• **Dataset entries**

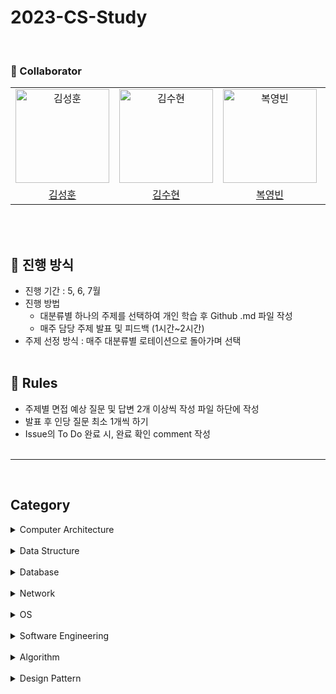 # 2023-CS-Study

<br>

### 🙋 Collaborator

|                                                                                            |                                                                                            |                                                                                           |                                                                                            |                                                                                           |                                                                                            |                                                                                            |
| :----------------------------------------------------------------------------------------: | :----------------------------------------------------------------------------------------: | :---------------------------------------------------------------------------------------: | :----------------------------------------------------------------------------------------: | :---------------------------------------------------------------------------------------: | :----------------------------------------------------------------------------------------: | :----------------------------------------------------------------------------------------: |
| <img src="https://avatars.githubusercontent.com/u/61442302?v=4" width=150px alt="김성훈"/> | <img src="https://avatars.githubusercontent.com/u/93786956?v=4" width=150px alt="김수현"/> | <img src="https://avatars.githubusercontent.com/u/59864345?v=4" width=150px alt="복영빈"> | <img src="https://avatars.githubusercontent.com/u/119517146?v=4" width=150px alt="임예지"> | <img src="https://avatars.githubusercontent.com/u/72537762?v=4" width=150px alt="박지윤"> | <img src="https://avatars.githubusercontent.com/u/126961013?v=4" width=150px alt="정경연"> | <img src="https://avatars.githubusercontent.com/u/122027452?v=4" width=150px alt="박진영"> |
|                           [김성훈](https://github.com/kimsh2948)                           |                            [김수현](https://github.com/ooutta)                             |                            [복영빈](https://github.com/yybeen)                            |                            [임예지](https://github.com/yj5768)                             |                         [박지윤](https://github.com/Jiyun-Parkk)                          |                           [정경연](https://github.com/Cloudyee)                            |                            [박진영](https://github.com/jiny798)                            |

<br>
<br>

## 📝 진행 방식

- 진행 기간 : 5, 6, 7월
- 진행 방법
  - 대분류별 하나의 주제를 선택하여 개인 학습 후 Github .md 파일 작성
  - 매주 담당 주제 발표 및 피드백 (1시간~2시간)
- 주제 선정 방식 : 매주 대분류별 로테이션으로 돌아가며 선택
  <br>
  <br>

## 📏 Rules

- 주제별 면접 예상 질문 및 답변 2개 이상씩 작성 파일 하단에 작성
- 발표 후 인당 질문 최소 1개씩 하기
- Issue의 To Do 완료 시, 완료 확인 comment 작성
  <br>
  <br>

<hr>

<br>

## Category

<details>
<summary>Computer Architecture</summary>
<div markdown="1">
  
- [컴퓨터 구조 기초](https://github.com/woorifisa-tech/2023-CS-Study/blob/main/Computer%20Architecture/Computer%20Architecture%20Basics.md)<br>
- 컴퓨터의 구성<br>
- [중앙처리장치(CPU) 작동 원리](https://github.com/woorifisa-member/2023-CS-Study/blob/main/Computer%20Architecture/CPU.md)<br>
- [캐시 메모리](https://github.com/woorifisa-member/2023-CS-Study/blob/main/Computer%20Architecture/CacheMemory.md)<br>
- 고정 소수점 & 부동 소수점<br>
- 패리티 비트 & 해밍 코드<br>
- ARM 프로세서<br>
</div>
</details>
<br>

<details>
<summary>Data Structure</summary>
<div markdown="1">
  
- [Array](https://github.com/woorifisa/2023-CS-Study/blob/main/Data%20Structure/Array.md)<br>
- [LinkedList](https://github.com/woorifisa-member/2023-CS-Study/blob/main/Data%20Structure/LinkedList.md)<br>
- Array & ArrayList & LinkedList<br>
- [스택(Stack) & 큐(Queue)](https://github.com/woorifisa-member/2023-CS-Study/blob/main/Data%20Structure/Stack_Queue.md)<br>
- [힙(Heap)](https://github.com/woorifisa-member/2023-CS-Study/blob/main/Data%20Structure/Heap.md)<br>
- [트리(Tree)](https://github.com/woorifisa-member/2023-CS-Study/blob/main/Data%20Structure/Tree.md)<br>
- 이진탐색트리(Binary Search Tree)<br>
- 해시(Hash)<br>
- 트라이(Trie)<br>
- B-Tree & B+Tree<br>
</div>
</details>
<br>

<details>
<summary>Database</summary>
<div markdown="1"> 
  
- [키(Key) 정리](https://github.com/woorifisa/2023-CS-Study/blob/main/Database/Key.md)<br>
- [SQL - JOIN](https://github.com/woorifisa/2023-CS-Study/blob/main/Database/Join.md)<br>
- [SQL Injection](https://github.com/woorifisa-tech/2023-CS-Study/blob/main/Database/SQL%20Injection.md)<br>
- [SQL vs NoSQL](https://github.com/woorifisa-member/2023-CS-Study/blob/main/Database/SQL%20vs%20NoSQL.md)<br>
- [정규화(Normalization)](https://github.com/woorifisa-member/2023-CS-Study/blob/main/Database/Normalization.md)<br>
- 이상(Anomaly)<br>
- 인덱스(INDEX)<br>
- 트랜잭션(Transaction)<br>
- 트랜잭션 격리 수준(Transaction Isolation Level)<br>
- 저장 프로시저(Stored PROCEDURE)<br>
</div>
</details>
<br>

<details>
<summary>Network</summary>
<div markdown="1"> 
  
- [OSI 7 계층](https://github.com/woorifisa/2023-CS-Study/blob/main/Network/OSI%207%20Layer.md)<br>
- [TCP 3 way handshake & 4 way handshake](https://github.com/woorifisa/2023-CS-Study/blob/main/Network/TCP%203%20way%20handshake%20%26%204%20way%20handshake.md)
  <br>
- [TCP/IP 흐름제어 & 혼잡제어](https://github.com/woorifisa-tech/2023-CS-Study/blob/main/Network/TCP%20IP%20%ED%9D%90%EB%A6%84%EC%A0%9C%EC%96%B4%20%26%20%ED%98%BC%EC%9E%A1%EC%A0%9C%EC%96%B4.md)<br>
- [UDP](https://github.com/woorifisa-member/2023-CS-Study/blob/main/Network/UDP.md)<br>
- 대칭키 & 공개키<br>
- HTTP & HTTPS<br>
- TLS/SSL handshake<br>
- 로드 밸런싱(Load Balancing)<br>
- Blocking,Non-blocking & Synchronous,Asynchronous<br>
- Blocking & Non-Blocking I/O<br>
</div>
</details>
<br>

<details>
<summary>OS</summary>
<div markdown="1"> 
  
- [운영체제란](https://github.com/woorifisa/2023-CS-Study/blob/main/OS/What%20is%20an%20OS.md)<br>
- [프로세스 vs 스레드](https://github.com/woorifisa/2023-CS-Study/blob/main/OS/Process%20vs%20Thread.md)<br>
- [프로세스 주소 공간](https://github.com/woorifisa-member/2023-CS-Study/blob/main/OS/Process%20address%20space.md)<br>
- [인터럽트](https://github.com/woorifisa-member/2023-CS-Study/blob/main/OS/Interrupt.md)<br>
- [시스템 콜(System Call)](https://github.com/woorifisa-member/2023-CS-Study/blob/main/OS/System%20Call.md)<br>
- PCB와 Context Switching<br>
- IPC(Inter Process Communication)<br>
- CPU 스케줄링<br>
- 데드락(DeadLock)<br>
- Race Condition<br>
- 세마포어(Semaphore) & 뮤텍스(Mutex)<br>
- 페이징 & 세그먼테이션 (PDF)<br>
- 페이지 교체 알고리즘<br>
- 메모리(Memory)<br>
- 파일 시스템<br>
</div>
</details>
 <br>
 
<details>
<summary>Software Engineering</summary>
<div markdown="1"> 
  
- [클린코드 & 리팩토링 & 시큐어코딩](https://github.com/woorifisa-member/2023-CS-Study/blob/main/Software%20Engineering/Clean%20Code%20%26%20Refactoring.md)<br>
- [TDD(Test Driven Development)](https://github.com/woorifisa-member/2023-CS-Study/blob/main/Software%20Engineering/TDD.md)<br>
- 애자일(Agile) 정리1 / 애자일(Agile) 정리2<br>
- 객체 지향 프로그래밍(Object-Oriented Programming)<br>
- 함수형 프로그래밍(Fuctional Programming)<br>
- [데브옵스(DevOps)](https://github.com/woorifisa-member/2023-CS-Study/blob/main/Software%20Engineering/DevOps.md)<br>
- 서드 파티(3rd party)란?<br>
- [마이크로서비스 아키텍처(MSA)](https://github.com/woorifisa-member/2023-CS-Study/blob/main/Software%20Engineering/MSA.md)<br>
</div>
</details>
 <br>
 
<details>
<summary>Algorithm</summary>
<div markdown="1">
  
- [거품 정렬(Bubble Sort)](https://github.com/woorifisa/2023-CS-Study/blob/main/Algorithm/Bubble%20sort.md) <br>
- [선택 정렬(Selection Sort)](https://github.com/woorifisa-member/2023-CS-Study/blob/main/Algorithm/Selection_sort.md)<br>
- [삽입 정렬(Insertion Sort)](https://github.com/woorifisa-member/2023-CS-Study/blob/main/Algorithm/Insert%20sort.md)<br>
- 퀵 정렬(Quick Sort)<br>
- 병합 정렬(Merge Sort)<br>
- 힙 정렬(Heap Sort)<br>
- 기수 정렬(Radix Sort)<br>
- 계수 정렬(Count Sort)<br>
- 이분 탐색(Binary Search)<br>
- 해시 테이블 구현<br>
- [DFS & BFS](https://github.com/woorifisa-member/2023-CS-Study/blob/main/Algorithm/DFS%26BFS.md)<br>
- 최장 증가 수열(LIS)<br>
- 최소 공통 조상(LCA)<br>
- 동적 계획법(Dynamic Programming)<br>
- 다익스트라(Dijkstra) 알고리즘<br>
- 비트마스크(BitMask)<br>
</div>
</details>
<br>

<details>
<summary>Design Pattern</summary>
<div markdown="1">
  
- [싱글톤 패턴](https://github.com/woorifisa/2023-CS-Study/blob/main/Design%20Pattern/Singleton.md)<br>
- [탬플릿 메소드 패턴](https://github.com/woorifisa/2023-CS-Study/blob/main/Design%20Pattern/Template%20Method.md)<br>
- [팩토리 메소드 패턴](https://github.com/woorifisa-tech/2023-CS-Study/blob/main/Design%20Pattern/Factory%20Method.md)<br>
- [옵저버 패턴](https://github.com/woorifisa-member/2023-CS-Study/blob/main/Design%20Pattern/Observer.md)<br>
- [스트레티지 패턴](https://github.com/woorifisa-member/2023-CS-Study/blob/main/Design%20Pattern/Strategy.md)<br>
- 프록시 패턴<br>
- 컴포지트 패턴<br>
- SOLID<br>
</div>
</details>
<br>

• **WHAT YOU SHOULD DO**
Which lines above run from the one containing "## Category" down to the one containing "- Array & ArrayList & LinkedList<br>"? Repeat exactly those, both ends included, and nothing else.

• **SOLUTION TO THE PROBLEM**
## Category

<details>
<summary>Computer Architecture</summary>
<div markdown="1">
  
- [컴퓨터 구조 기초](https://github.com/woorifisa-tech/2023-CS-Study/blob/main/Computer%20Architecture/Computer%20Architecture%20Basics.md)<br>
- 컴퓨터의 구성<br>
- [중앙처리장치(CPU) 작동 원리](https://github.com/woorifisa-member/2023-CS-Study/blob/main/Computer%20Architecture/CPU.md)<br>
- [캐시 메모리](https://github.com/woorifisa-member/2023-CS-Study/blob/main/Computer%20Architecture/CacheMemory.md)<br>
- 고정 소수점 & 부동 소수점<br>
- 패리티 비트 & 해밍 코드<br>
- ARM 프로세서<br>
</div>
</details>
<br>

<details>
<summary>Data Structure</summary>
<div markdown="1">
  
- [Array](https://github.com/woorifisa/2023-CS-Study/blob/main/Data%20Structure/Array.md)<br>
- [LinkedList](https://github.com/woorifisa-member/2023-CS-Study/blob/main/Data%20Structure/LinkedList.md)<br>
- Array & ArrayList & LinkedList<br>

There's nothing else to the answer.